Six Things Standing in The Way of Data-Driven Decisions

The following is an article written by Trellance’s Chief Sales Officer, Patrick McElhenie. The article originally appeared on CUInsight.com.

The journey to becoming data-driven will look different for each credit union, but the driving intention is often the same. It’s a near-universal desire of credit unions to make well-informed decisions that create loyalty-building member service and optimize performance.

This goes for other industries, too. When surveyed, 94% of companies said data and analytics are important to the growth of their company and digital transformation.

So then, why isn’t every credit union – or company, for that matter – data-driven? Often, the same challenges get in the way – and they have little to do with technology. A credit union with all the right tools, but without the right people and processes, will still find it difficult to achieve its goals.

Here are six of the most common data challenges we see.

Data is not an organizational priority

A strong desire to achieve your goals won’t be enough if there’s isn’t buy-in from leadership. In fact, this is one of the most important factors for successfully integrating the use of data throughout the credit union.
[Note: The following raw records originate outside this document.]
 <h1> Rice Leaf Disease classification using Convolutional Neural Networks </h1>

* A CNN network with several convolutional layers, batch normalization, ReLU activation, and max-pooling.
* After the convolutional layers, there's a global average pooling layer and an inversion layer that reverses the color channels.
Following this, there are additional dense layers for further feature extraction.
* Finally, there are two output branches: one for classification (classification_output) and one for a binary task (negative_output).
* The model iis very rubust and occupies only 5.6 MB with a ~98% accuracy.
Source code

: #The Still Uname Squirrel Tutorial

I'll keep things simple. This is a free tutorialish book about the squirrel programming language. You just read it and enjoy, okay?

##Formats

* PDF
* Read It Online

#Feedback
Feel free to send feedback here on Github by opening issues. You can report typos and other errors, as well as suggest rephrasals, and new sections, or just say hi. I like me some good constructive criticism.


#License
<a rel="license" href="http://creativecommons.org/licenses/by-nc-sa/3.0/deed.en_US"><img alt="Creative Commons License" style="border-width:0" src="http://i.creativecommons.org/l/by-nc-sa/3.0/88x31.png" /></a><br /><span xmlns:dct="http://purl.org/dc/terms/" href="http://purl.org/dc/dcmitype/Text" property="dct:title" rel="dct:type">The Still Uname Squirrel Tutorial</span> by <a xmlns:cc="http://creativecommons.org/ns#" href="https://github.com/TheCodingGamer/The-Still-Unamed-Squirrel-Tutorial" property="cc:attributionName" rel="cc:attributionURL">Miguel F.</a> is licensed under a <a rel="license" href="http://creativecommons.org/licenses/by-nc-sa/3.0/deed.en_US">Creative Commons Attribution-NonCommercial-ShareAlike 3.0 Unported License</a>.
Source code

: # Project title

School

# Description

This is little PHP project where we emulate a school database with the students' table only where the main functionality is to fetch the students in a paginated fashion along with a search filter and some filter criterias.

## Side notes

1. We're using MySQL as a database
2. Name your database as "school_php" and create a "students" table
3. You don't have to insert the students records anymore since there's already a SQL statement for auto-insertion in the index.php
Without credit union leadership and key decision-makers in every department acting as champions, it will be difficult to convince the rest of the organization of data’s importance – and even more difficult to inspire them to adopt new data-oriented processes that may be needed to succeed.

There isn’t a data culture

If your goal is to put data at the center of decision-making, the culture at your credit union has to reflect it. Instead of operating by consensus, observations or seniority, in a data-driven credit union, the ultimate “decider” is whether a decision makes sense based on the available data.

Most credit unions are accustomed to gathering opinions or deferring to senior leadership when it comes to making key decisions, and it’s not hard to see why. A data-driven culture doesn’t happen by itself and it takes work to get there. In order to look to data for answers, it must be readily accessible, accurate and actionable. Cultural shifts that make data central to operations and help everyone understand their roles as data stewards have to rise in importance.

There is no clear data strategy in place

Collecting as much data as possible isn’t the ultimate goal – it’s knowing which data to collect and what to do with it. A credit union must first be clear on what it wants to achieve with its data, and it must be closely aligned with overall business objectives. This forms the core of sound data strategy.

If you simply start by capturing all the data you can, you’ll soon be drowning. Begin instead with a plan. The plan can be organization-wide or focused on a single project. A project-based approach can be built upon incrementally until eventually, the entire credit union is in harmony about how data will be used.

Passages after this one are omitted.